### Problem statement:
Produce word for word the lines of the data below running from the one that has "missing keys gracefully" to the one that has "- **Additional Component", inclusive, and no others.

Source texts of formatted documents
• • •
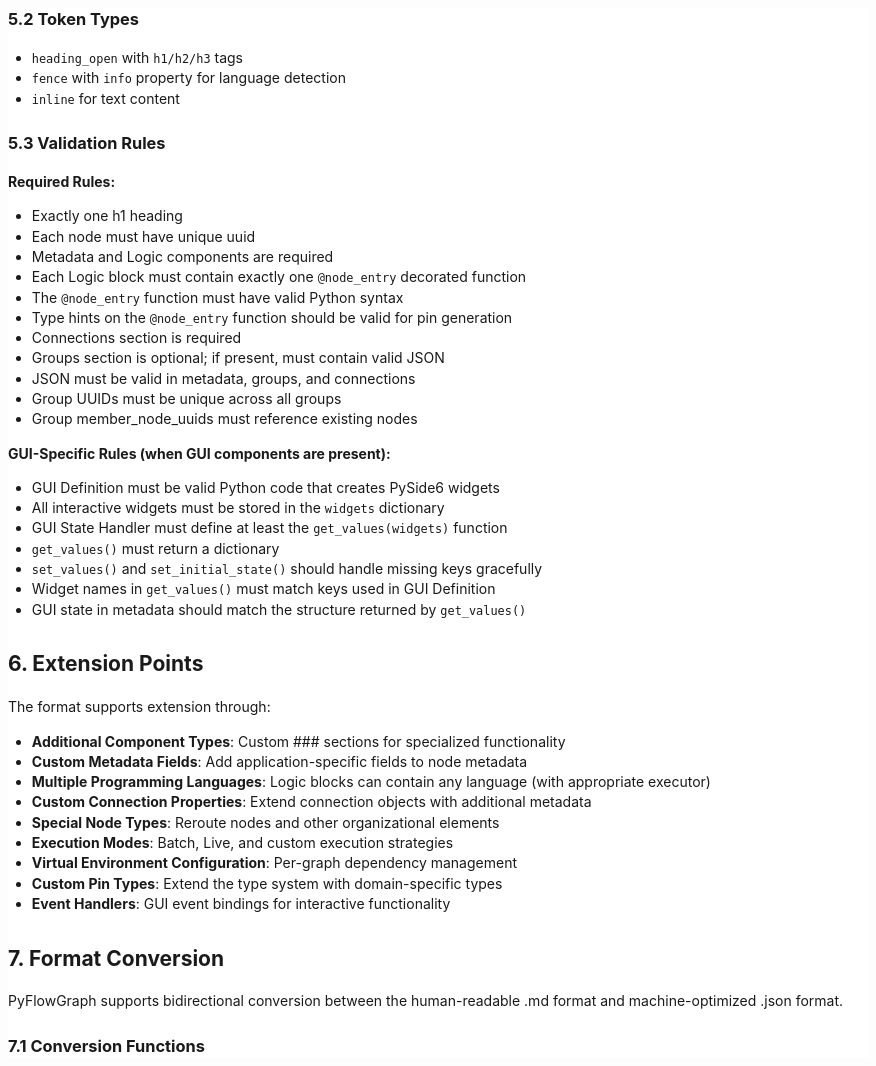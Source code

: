 ### 5.2 Token Types

- `heading_open` with `h1/h2/h3` tags
- `fence` with `info` property for language detection
- `inline` for text content

### 5.3 Validation Rules

**Required Rules:**
- Exactly one h1 heading
- Each node must have unique uuid
- Metadata and Logic components are required
- Each Logic block must contain exactly one `@node_entry` decorated function
- The `@node_entry` function must have valid Python syntax
- Type hints on the `@node_entry` function should be valid for pin generation
- Connections section is required
- Groups section is optional; if present, must contain valid JSON
- JSON must be valid in metadata, groups, and connections
- Group UUIDs must be unique across all groups
- Group member_node_uuids must reference existing nodes

**GUI-Specific Rules (when GUI components are present):**
- GUI Definition must be valid Python code that creates PySide6 widgets
- All interactive widgets must be stored in the `widgets` dictionary
- GUI State Handler must define at least the `get_values(widgets)` function
- `get_values()` must return a dictionary
- `set_values()` and `set_initial_state()` should handle missing keys gracefully
- Widget names in `get_values()` must match keys used in GUI Definition
- GUI state in metadata should match the structure returned by `get_values()`

## 6. Extension Points

The format supports extension through:

- **Additional Component Types**: Custom ### sections for specialized functionality
- **Custom Metadata Fields**: Add application-specific fields to node metadata
- **Multiple Programming Languages**: Logic blocks can contain any language (with appropriate executor)
- **Custom Connection Properties**: Extend connection objects with additional metadata
- **Special Node Types**: Reroute nodes and other organizational elements
- **Execution Modes**: Batch, Live, and custom execution strategies
- **Virtual Environment Configuration**: Per-graph dependency management
- **Custom Pin Types**: Extend the type system with domain-specific types
- **Event Handlers**: GUI event bindings for interactive functionality

## 7. Format Conversion

PyFlowGraph supports bidirectional conversion between the human-readable .md format and machine-optimized .json format.

### 7.1 Conversion Functions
• • •
### Task answer:
- `set_values()` and `set_initial_state()` should handle missing keys gracefully
- Widget names in `get_values()` must match keys used in GUI Definition
- GUI state in metadata should match the structure returned by `get_values()`

## 6. Extension Points

The format supports extension through:

- **Additional Component Types**: Custom ### sections for specialized functionality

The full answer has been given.